La Granja vol.28 no.2 Cuenca sep./feb. 2018

https://doi.org/10.17163/lgr.n28.2018.06

Artículo Científico

CARACTERIZACIÓN MOLECULAR DEL ADENOVIRUS AVIAR EN POLLOS COMERCIALES DEL ECUADOR

MOLECULAR CHARACTERIZATION OF FOWL ADENOVIRUS IN COMMERCIAL CHICKEN FLOCKS IN ECUADOR

David Isaías De la Torre Duque¹⁵daviddelatorreduque@gmail.com

Eulalia Cristina Mafla Quezada²

Byron Humberto Puga Torres³

Antonio José Piantino Ferreira⁴

¹Departamento de Patología Experimental y Comparada, Facultad de Medicina Veterinaria y Zootecnia, Universidad de São Paulo, CEP 05508-270, São Paulo, Brasil.

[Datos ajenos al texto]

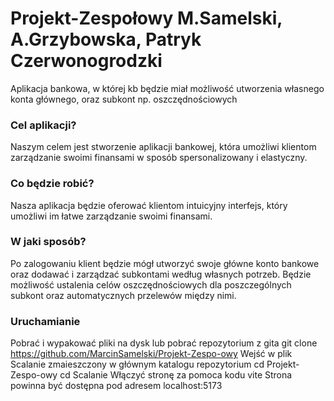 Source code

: # Projekt-Zespołowy M.Samelski, A.Grzybowska, Patryk Czerwonogrodzki
Aplikacja bankowa, w której kb będzie miał możliwość utworzenia własnego konta głównego, oraz subkont np. oszczędnościowych

### Cel aplikacji? 
Naszym celem jest stworzenie aplikacji bankowej, która umożliwi klientom zarządzanie swoimi finansami w sposób spersonalizowany i elastyczny.

### Co będzie robić?
Nasza aplikacja będzie oferować klientom intuicyjny interfejs, który umożliwi im łatwe zarządzanie swoimi finansami. 

### W jaki sposób?
Po zalogowaniu klient będzie mógł utworzyć swoje główne konto bankowe oraz dodawać i zarządzać subkontami według własnych potrzeb. Będzie możliwość ustalenia celów oszczędnościowych dla poszczególnych subkont oraz automatycznych przelewów między nimi. 

### Uruchamianie
Pobrać i wypakować pliki na dysk lub pobrać repozytorium z gita
git clone https://github.com/MarcinSamelski/Projekt-Zespo-owy
Wejść w plik Scalanie zmaieszczony w głównym katalogu repozytorium
cd Projekt-Zespo-owy
cd Scalanie
Włączyć stronę za pomoca kodu
vite
Strona powinna być dostępna pod adresem localhost:5173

⁵Facultad de Medicina Veterinaria y Zootecnia, Universidad Central del Ecuador. Jerónimo Leiton S/N y Gato Sobral. Quito, Ecuador.

²Departamento de Patología Experimental y Comparada, Facultad de Medicina Veterinaria y Zootecnia, Universidad de São Paulo, CEP 05508-270, São Paulo, Brasil.

³Facultad de Medicina Veterinaria y Zootecnia, Universidad Central del Ecuador. Jerónimo Leiton S/N y Gato Sobral. Quito, Ecuador.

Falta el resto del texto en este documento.